TASK BRIEF –
Which lines below contain the word "vossen"? Copy each one.

DATA RECORDS –

====

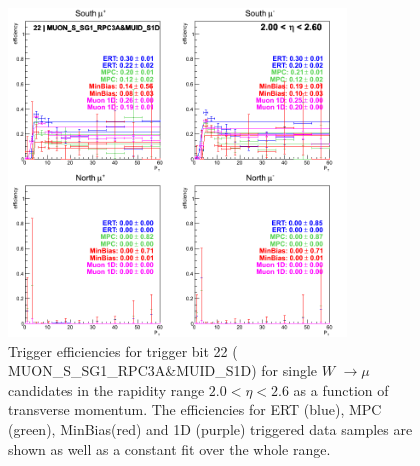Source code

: \begin{figure}[h!]

  \centering

  \includegraphics[width=0.8\textwidth]{./figures/run13_trigeffipt_eta2_trig22_lin.png}
  \caption{\label{fig:run13_trigeffipt_eta2_nper0_trig22_lin} Trigger efficiencies for trigger bit 22 ( MUON\_S\_SG1\_RPC3A\&MUID\_S1D) for single $W$ $\rightarrow \mu$ candidates in the rapidity range $ 2.0 < \eta < 2.6$ as a function of transverse momentum. The efficiencies for ERT (blue), MPC (green), MinBias(red) and 1D (purple) triggered data samples are shown as well as a constant fit over the whole range.}

\end{figure}
\clearpage
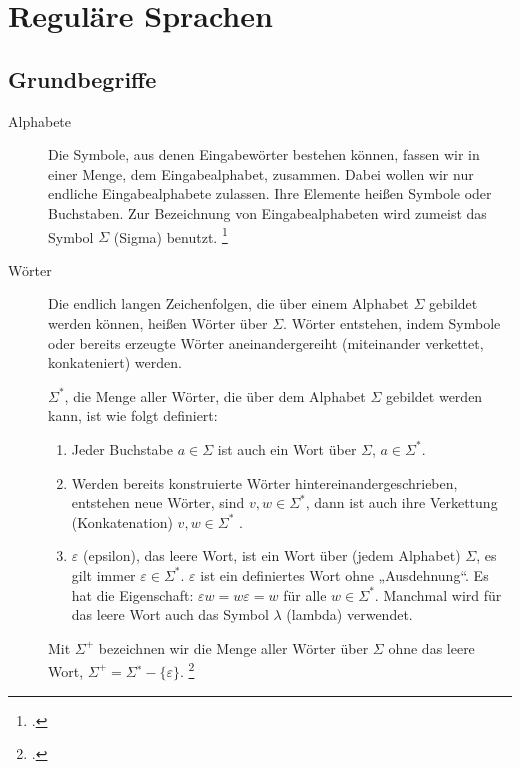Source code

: \documentclass{lehramt-informatik-haupt}
\begin{document}

\chapter{Reguläre Sprachen}

%

\section{Grundbegriffe}

\begin{description}
\item[Alphabete]

Die Symbole, aus denen Eingabewörter bestehen können, fassen wir in
einer Menge, dem Eingabealphabet, zusammen. Dabei wollen wir nur
endliche Eingabealphabete zulassen. Ihre Elemente heißen Symbole oder
Buchstaben. Zur Bezeichnung von Eingabealphabeten wird zumeist das
Symbol $\Sigma$ (Sigma) benutzt.
\footcite[Seite 15]{vossen}

\item[Wörter]
Die endlich langen Zeichenfolgen, die über einem Alphabet $\Sigma$
gebildet werden können, heißen Wörter über $\Sigma$. Wörter entstehen,
indem Symbole oder bereits erzeugte Wörter aneinandergereiht
(miteinander verkettet, konkateniert) werden.

$\Sigma^*$, die Menge aller Wörter, die über dem Alphabet $\Sigma$
gebildet werden kann, ist wie folgt definiert:

\begin{enumerate}
\item Jeder Buchstabe $a \in \Sigma$ ist auch ein Wort über $\Sigma$,
\dh $a \in \Sigma^*$.

\item Werden bereits konstruierte Wörter hintereinandergeschrieben,
entstehen neue Wörter, \dh sind $v, w \in \Sigma^*$, dann ist auch ihre
Verkettung (Konkatenation) $v, w \in \Sigma^*$ .

\item $\varepsilon$ (epsilon), das leere Wort, ist ein Wort über (jedem
Alphabet) $\Sigma$, \dh es gilt immer $\varepsilon \in \Sigma^*$.
$\varepsilon$ ist ein definiertes Wort ohne „Ausdehnung“. Es hat die
Eigenschaft: $\varepsilon w = w \varepsilon = w$ für alle $w \in
\Sigma^*$. Manchmal wird für das leere Wort auch das Symbol $\lambda$
(lambda) verwendet.
\end{enumerate}

Mit $\Sigma^+$ bezeichnen wir die Menge aller Wörter über $\Sigma$ ohne
das leere Wort, \dh $\Sigma^+ = \Sigma^∗ - \{ \varepsilon \}$.
\footcite[Seite 16]{vossen}
\end{description}
\end{document}
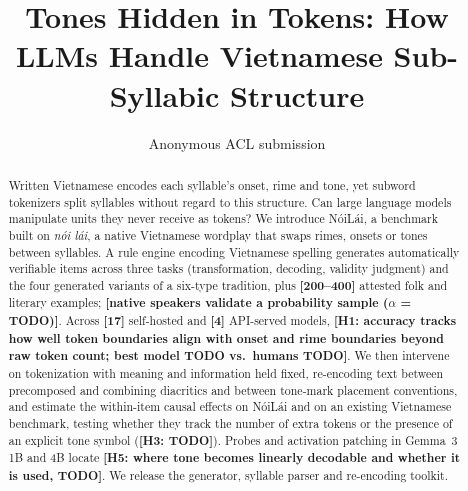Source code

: \documentclass[11pt]{article}
\title{Tones Hidden in Tokens: How LLMs Handle Vietnamese Sub-Syllabic Structure}
\author{Anonymous ACL submission}
\newcommand{\placeholder}[1]{\textbf{[#1]}}
\newcommand{\placeholder}[1]{\textcolor{red}{[#1]}}
\newcommand{\hyp}[1]{\textbf{H#1}}
\newcommand{\vi}[1]{\textit{#1}}
\newcommand{\noilai}{NóiLái}
\begin{document}
\maketitle

\begin{abstract}
Written Vietnamese encodes each syllable's onset, rime and tone, yet subword tokenizers split syllables without regard to this structure. Can large language models manipulate units they never receive as tokens? We introduce \noilai{}, a benchmark built on \vi{nói lái}, a native Vietnamese wordplay that swaps rimes, onsets or tones between syllables. A rule engine encoding Vietnamese spelling generates \releaseNItems{} automatically verifiable items across three tasks (transformation, decoding, validity judgment) and the four generated variants of a six-type tradition, plus \placeholder{200--400} attested folk and literary examples; \placeholder{native speakers validate a probability sample ($\alpha$ = TODO)}. Across \placeholder{17} self-hosted and \placeholder{4} API-served models, \placeholder{\hyp{1}: accuracy tracks how well token boundaries align with onset and rime boundaries beyond raw token count; best model TODO vs.\ humans TODO}. We then intervene on tokenization with meaning and information held fixed, re-encoding text between precomposed and combining diacritics and between tone-mark placement conventions, and estimate the within-item causal effects on \noilai{} and on an existing Vietnamese benchmark, testing whether they track the number of extra tokens or the presence of an explicit tone symbol (\placeholder{\hyp{3}: TODO}). Probes and activation patching in Gemma~3 1B and 4B locate \placeholder{\hyp{5}: where tone becomes linearly decodable and whether it is used, TODO}. We release the generator, syllable parser and re-encoding toolkit.
\end{abstract}
















\appendix

\end{document}
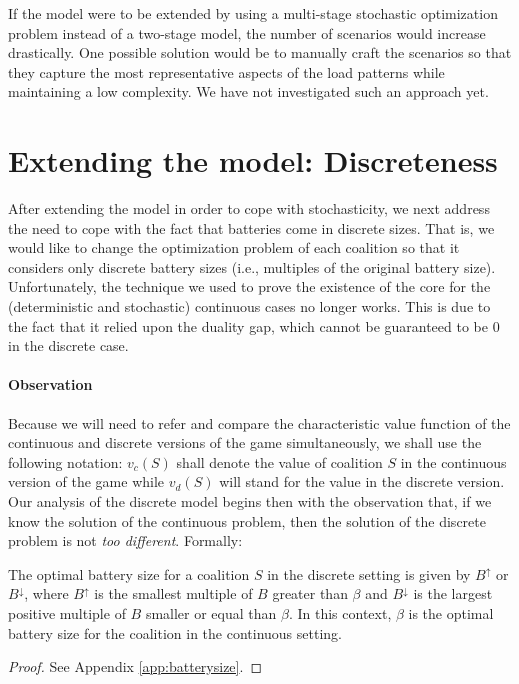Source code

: \documentclass[sigconf, table]{acmart}
\begin{document}
If the model were to be extended by using a multi-stage stochastic optimization problem instead of a two-stage model, the number of scenarios would increase drastically. One possible solution would be to manually craft the scenarios so that they capture the most representative aspects of the load patterns while maintaining a low complexity. We have not investigated such an approach yet.

\section{Extending the model: Discreteness}

After extending the model in order to cope with stochasticity, we next address the need to cope with the fact that batteries come in discrete sizes. That is, we would like to change the optimization problem of each coalition so that it considers only discrete battery sizes (i.e., multiples of the original battery size).
Unfortunately, the technique we used to prove the existence of the core for the (deterministic and stochastic) continuous cases no longer works. This is due to the fact that it relied upon the duality gap, which cannot be guaranteed to be $0$ in the discrete case.

\paragraph{\textbf{Observation}}
Because we will need to refer and compare the characteristic value function of the continuous and discrete versions of the game simultaneously, we shall use the following notation: $v_c(S)$ shall denote the value of coalition $S$ in the continuous version of the game while $v_d(S)$ will stand for the value in the discrete version.\\

Our analysis of the discrete model begins then with the observation that, if we know the solution of the continuous problem, then the solution of the discrete problem is not \textit{too different}. Formally:

\begin{theorem}\label{th:batterysize_round}
The optimal battery size for a coalition $S$ in the discrete setting is given by $B^{\uparrow}$ or $B^{\downarrow}$, where $B^{\uparrow}$ is the smallest multiple of $B$ greater than $\beta$ and $B^{\downarrow}$ is the largest positive multiple of $B$ smaller or equal than $\beta$. In this context, $\beta$ is the optimal battery size for the coalition in the continuous setting.
\end{theorem}
\begin{proof}

See Appendix \ref{app:batterysize}.
  
\end{proof}
\end{document}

====

OUTPUT OF THE EXERCISE –
\footcite[Seite 15]{vossen}
\footcite[Seite 16]{vossen}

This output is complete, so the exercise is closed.